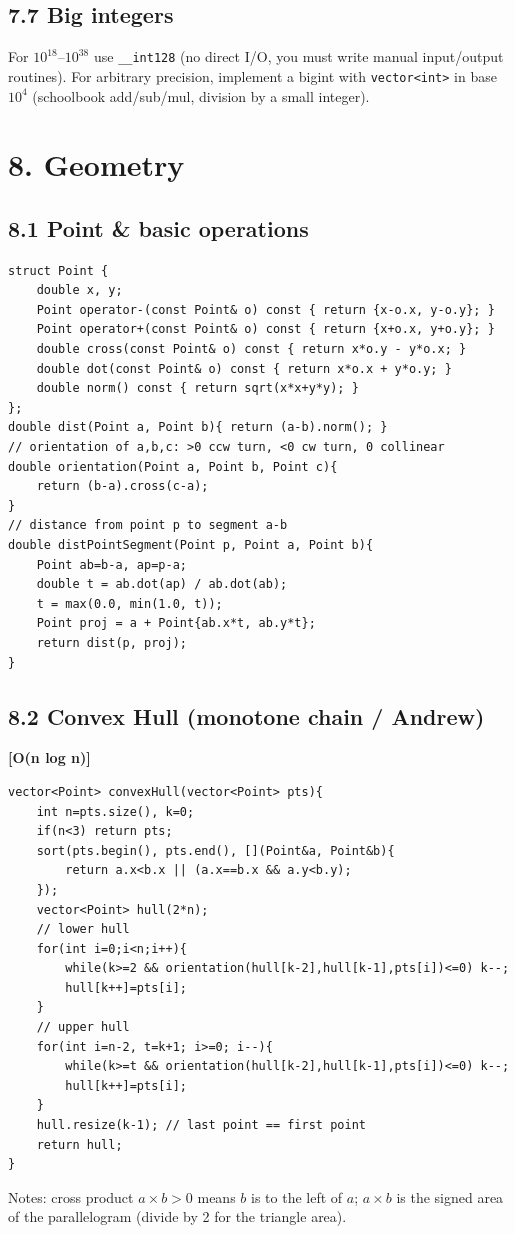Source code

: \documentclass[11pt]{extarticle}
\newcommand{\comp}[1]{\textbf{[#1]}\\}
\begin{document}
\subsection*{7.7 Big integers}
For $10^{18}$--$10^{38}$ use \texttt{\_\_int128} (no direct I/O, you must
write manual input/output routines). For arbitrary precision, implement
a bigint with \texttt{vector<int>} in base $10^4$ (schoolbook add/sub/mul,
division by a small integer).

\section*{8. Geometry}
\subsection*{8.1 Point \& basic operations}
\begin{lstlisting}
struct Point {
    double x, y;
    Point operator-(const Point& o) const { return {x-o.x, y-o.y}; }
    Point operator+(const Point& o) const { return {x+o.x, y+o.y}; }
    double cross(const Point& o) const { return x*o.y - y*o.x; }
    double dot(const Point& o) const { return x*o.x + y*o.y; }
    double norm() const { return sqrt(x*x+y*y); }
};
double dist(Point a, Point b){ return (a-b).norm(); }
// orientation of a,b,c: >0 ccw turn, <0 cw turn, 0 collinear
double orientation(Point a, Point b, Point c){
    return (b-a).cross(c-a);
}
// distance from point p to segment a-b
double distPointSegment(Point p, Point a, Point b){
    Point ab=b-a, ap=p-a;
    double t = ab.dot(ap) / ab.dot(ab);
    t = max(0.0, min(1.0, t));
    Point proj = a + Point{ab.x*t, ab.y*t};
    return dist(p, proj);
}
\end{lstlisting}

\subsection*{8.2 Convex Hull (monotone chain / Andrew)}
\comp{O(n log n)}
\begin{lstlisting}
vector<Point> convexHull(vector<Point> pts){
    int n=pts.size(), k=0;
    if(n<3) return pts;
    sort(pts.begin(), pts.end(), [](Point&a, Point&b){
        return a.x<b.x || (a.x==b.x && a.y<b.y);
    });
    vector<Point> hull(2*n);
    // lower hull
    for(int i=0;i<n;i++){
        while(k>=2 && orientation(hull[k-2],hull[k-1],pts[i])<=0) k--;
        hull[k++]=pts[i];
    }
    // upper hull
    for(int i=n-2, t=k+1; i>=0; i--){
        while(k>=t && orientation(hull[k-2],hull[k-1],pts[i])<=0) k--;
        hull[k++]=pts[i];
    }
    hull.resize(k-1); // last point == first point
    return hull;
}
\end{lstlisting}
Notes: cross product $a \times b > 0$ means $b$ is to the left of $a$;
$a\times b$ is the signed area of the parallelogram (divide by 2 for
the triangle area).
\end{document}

------------------------------------

In the entries above, find the line with "Point \& basic" and the line with "double cross(const Point&", then restate word for word both of them and every line between, with nothing more.

\subsection*{8.1 Point \& basic operations}
\begin{lstlisting}
struct Point {
    double x, y;
    Point operator-(const Point& o) const { return {x-o.x, y-o.y}; }
    Point operator+(const Point& o) const { return {x+o.x, y+o.y}; }
    double cross(const Point& o) const { return x*o.y - y*o.x; }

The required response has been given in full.